Hoe lang is lang?

Eind vorig jaar heb ik mijn eerste fantasyroman voltooid. Voor het nawoord heb ik opgezocht wanneer ik de allereerste letters heb geschreven en dat was maar liefst 11 jaar geleden. Niet dat ik er daadwerkelijk 4015 dagen aan gewerkt heb, ik schreef vooral in weekenden en vakanties. En vaak ook hele periodes niet. De hoofdpersoon in het boek is een jongetje van 7, dus als hij real time ouder was geworden, zou hij nu in een parkeergarage rondhangen met zijn vrienden en klagen over online lessen en examenstress. Gelukkig is hij nog steeds zeven en woont bovendien in een woud, lang voordat er ook maar iets bestond wat op school leek. Happy times! Op de oorlog in zijn land na dan.

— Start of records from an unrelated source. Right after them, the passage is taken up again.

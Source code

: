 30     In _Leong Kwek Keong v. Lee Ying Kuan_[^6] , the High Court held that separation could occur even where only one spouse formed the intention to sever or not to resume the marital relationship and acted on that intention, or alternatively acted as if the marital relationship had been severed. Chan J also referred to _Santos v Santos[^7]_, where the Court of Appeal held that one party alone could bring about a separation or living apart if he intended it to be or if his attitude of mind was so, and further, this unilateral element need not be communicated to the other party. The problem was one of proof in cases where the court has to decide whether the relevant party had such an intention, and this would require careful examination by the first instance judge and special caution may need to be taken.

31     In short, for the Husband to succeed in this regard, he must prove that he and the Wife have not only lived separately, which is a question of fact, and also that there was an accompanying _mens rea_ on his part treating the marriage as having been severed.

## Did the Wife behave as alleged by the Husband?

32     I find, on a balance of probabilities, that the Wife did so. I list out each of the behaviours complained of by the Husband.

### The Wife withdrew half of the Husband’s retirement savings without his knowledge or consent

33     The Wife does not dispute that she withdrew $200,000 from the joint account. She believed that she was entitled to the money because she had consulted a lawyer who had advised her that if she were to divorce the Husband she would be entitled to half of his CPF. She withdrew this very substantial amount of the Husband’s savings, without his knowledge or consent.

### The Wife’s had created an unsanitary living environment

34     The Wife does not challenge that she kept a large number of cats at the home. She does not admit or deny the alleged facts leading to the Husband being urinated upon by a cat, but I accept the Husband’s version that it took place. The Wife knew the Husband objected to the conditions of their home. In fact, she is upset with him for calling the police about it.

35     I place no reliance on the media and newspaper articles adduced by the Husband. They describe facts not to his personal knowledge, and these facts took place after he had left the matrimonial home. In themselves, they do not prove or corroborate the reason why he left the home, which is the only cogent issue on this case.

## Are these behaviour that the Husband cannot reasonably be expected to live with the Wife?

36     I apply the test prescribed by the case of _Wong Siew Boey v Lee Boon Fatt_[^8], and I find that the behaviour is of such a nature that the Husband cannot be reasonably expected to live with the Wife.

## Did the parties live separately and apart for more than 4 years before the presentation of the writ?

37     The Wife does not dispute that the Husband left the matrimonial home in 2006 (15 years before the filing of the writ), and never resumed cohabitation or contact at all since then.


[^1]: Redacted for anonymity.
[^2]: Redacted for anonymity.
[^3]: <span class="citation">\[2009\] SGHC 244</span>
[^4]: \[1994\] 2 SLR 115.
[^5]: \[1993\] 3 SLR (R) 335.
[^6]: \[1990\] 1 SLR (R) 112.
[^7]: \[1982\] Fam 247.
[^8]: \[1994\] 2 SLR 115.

Zo lang doen over een boek heeft behoorlijk wat nadelen. De eerste is dat je, in mijn geval, 11 jaar lang alle plotlijnen en karaktereigenschappen moet onthouden. De hoeveelheid aantekeningenboekjes en losse word-bestandjes met ideeën, achtergronden en kladjes is over de jaren flink gegroeid, waarvan het een uitdaging op zich is om die meer dan een decennium niet kwijt te raken (niet helemaal in geslaagd). Ctrl-F was mijn beste vriend tijdens het schrijven. Voor het boek heb ik ook een taal bedacht met een eigen grammatica en lexicon. Gelukkig zat daar een vrij eenvoudig systeem in, waardoor ik het ook na jaren nog redelijk kon volgen. Zelf een fantasietaal bedenken geeft trouwens een hele nieuwe dimensie aan het spelling checken. Dat je leest “Etha wartade” en denkt: hoort daar nu wel of niet een extra spatie in?

Voor ik aan deze roman begon, had ik alleen wat losse verhalen geschreven voor een studentenblad en (zakelijke) artikelen voor magazines. Maar een boek is toch een Kunst op zich. Omdat het mijn eersteling was, betekende dat dat mijn schrijfstijl zich nog aan het ontwikkelen was en ik nog hier en daar wat slechte gewoontes had af te leren. Wat ik na, zeg, zes jaar schreef, beviel me een stuk beter dan wat ik in het eerste jaar aan Word toevertrouwde. Ik heb dus veel herschreven, soms meerdere keren, en als ik het manuscript nu zou openen zou ik bepaalde fragmenten ongetwijfeld weer beetpakken. Gewoon omdat ik het niet kan laten.

Pas toen ik deel twee van de roman in ruwe vorm klaar had, heb ik deel één als manuscript aan een redacteur gegeven. Zij kreeg dus een tekst onder ogen waarvan sommige passages 11 jaar oud waren en anderen 1. Ondanks al mijn herschrijven had ze daardoor te maken met een auteur die het ene moment zijn eerste stapjes lijkt te zetten en het andere al jaren bezig lijkt. Ik heb veel goedbedoelde tips gekregen over beginnersfouten die ik al lang en breed kende maar toch nog ergens in het boek waren blijven staan. Maar vanzelfsprekend ook goede adviezen over eigenaardigheden die ik al die jaren in stand heb weten te houden. En correcties van woorden die ik al mijn hele leven fout bleek te schrijven of toch net wat anders betekenden dan ik dacht. Pijnlijk. Maar dat is voor een andere keer.